[What is expected]: Set down the data below exactly; pictures stay out.

[Plain-text document sources]:
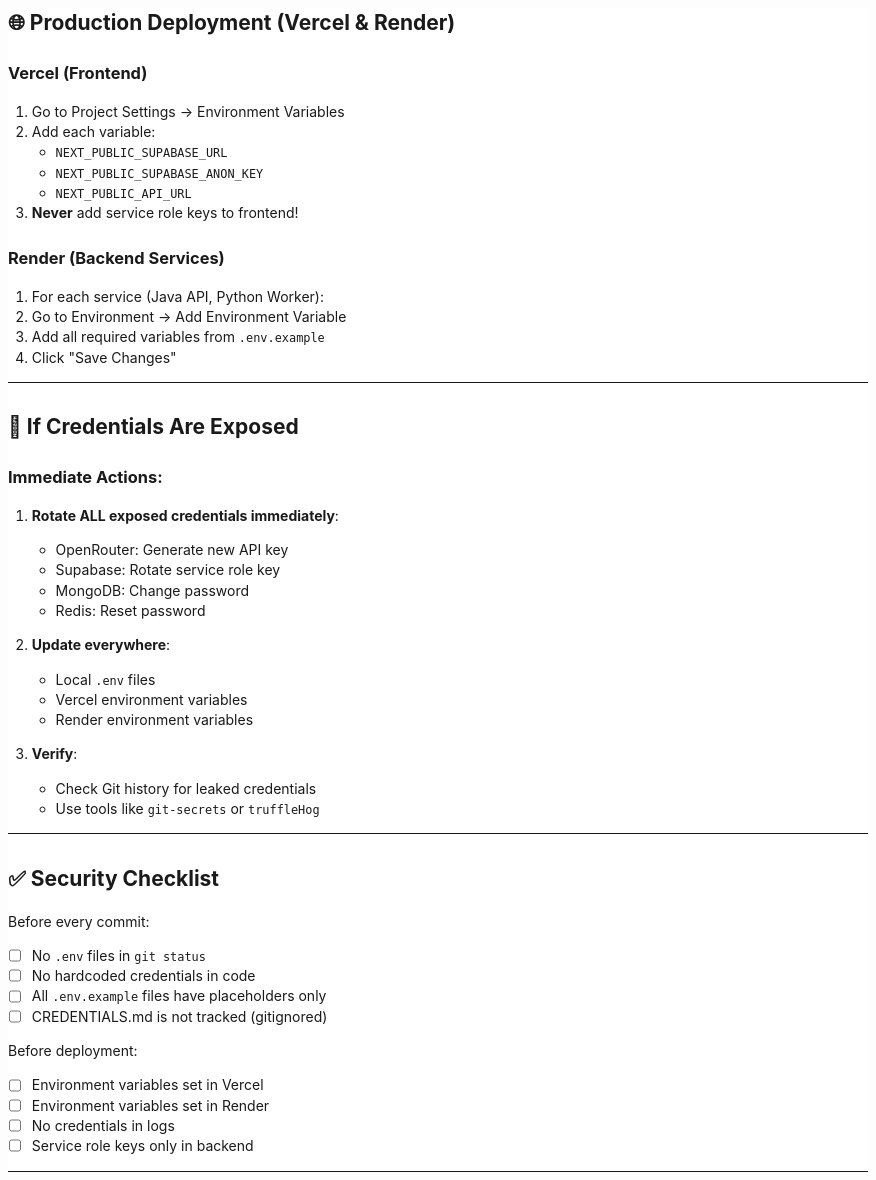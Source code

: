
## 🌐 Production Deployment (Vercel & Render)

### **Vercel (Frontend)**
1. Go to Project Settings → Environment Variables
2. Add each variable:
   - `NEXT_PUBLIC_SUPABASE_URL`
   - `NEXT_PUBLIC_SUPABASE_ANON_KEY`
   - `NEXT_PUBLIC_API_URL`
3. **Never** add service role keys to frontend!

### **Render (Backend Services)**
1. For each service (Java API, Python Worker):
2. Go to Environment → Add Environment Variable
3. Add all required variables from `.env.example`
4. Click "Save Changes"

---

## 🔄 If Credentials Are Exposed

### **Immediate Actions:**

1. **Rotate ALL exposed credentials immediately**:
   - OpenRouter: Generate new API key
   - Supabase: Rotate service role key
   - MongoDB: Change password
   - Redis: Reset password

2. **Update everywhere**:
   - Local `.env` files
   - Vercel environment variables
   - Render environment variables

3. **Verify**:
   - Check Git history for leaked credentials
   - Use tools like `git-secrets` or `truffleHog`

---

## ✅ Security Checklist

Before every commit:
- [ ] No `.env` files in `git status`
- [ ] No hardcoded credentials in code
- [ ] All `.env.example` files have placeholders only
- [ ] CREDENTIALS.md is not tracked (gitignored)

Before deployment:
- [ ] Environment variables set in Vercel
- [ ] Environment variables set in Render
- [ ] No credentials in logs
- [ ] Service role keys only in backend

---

[Result]:
Source code

:
## 🌐 Production Deployment (Vercel & Render)

### **Vercel (Frontend)**
1. Go to Project Settings → Environment Variables
2. Add each variable:
   - `NEXT_PUBLIC_SUPABASE_URL`
   - `NEXT_PUBLIC_SUPABASE_ANON_KEY`
   - `NEXT_PUBLIC_API_URL`
3. **Never** add service role keys to frontend!

### **Render (Backend Services)**
1. For each service (Java API, Python Worker):
2. Go to Environment → Add Environment Variable
3. Add all required variables from `.env.example`
4. Click "Save Changes"

---

## 🔄 If Credentials Are Exposed

### **Immediate Actions:**

1. **Rotate ALL exposed credentials immediately**:
   - OpenRouter: Generate new API key
   - Supabase: Rotate service role key
   - MongoDB: Change password
   - Redis: Reset password

2. **Update everywhere**:
   - Local `.env` files
   - Vercel environment variables
   - Render environment variables

3. **Verify**:
   - Check Git history for leaked credentials
   - Use tools like `git-secrets` or `truffleHog`

---

## ✅ Security Checklist

Before every commit:
- [ ] No `.env` files in `git status`
- [ ] No hardcoded credentials in code
- [ ] All `.env.example` files have placeholders only
- [ ] CREDENTIALS.md is not tracked (gitignored)

Before deployment:
- [ ] Environment variables set in Vercel
- [ ] Environment variables set in Render
- [ ] No credentials in logs
- [ ] Service role keys only in backend

---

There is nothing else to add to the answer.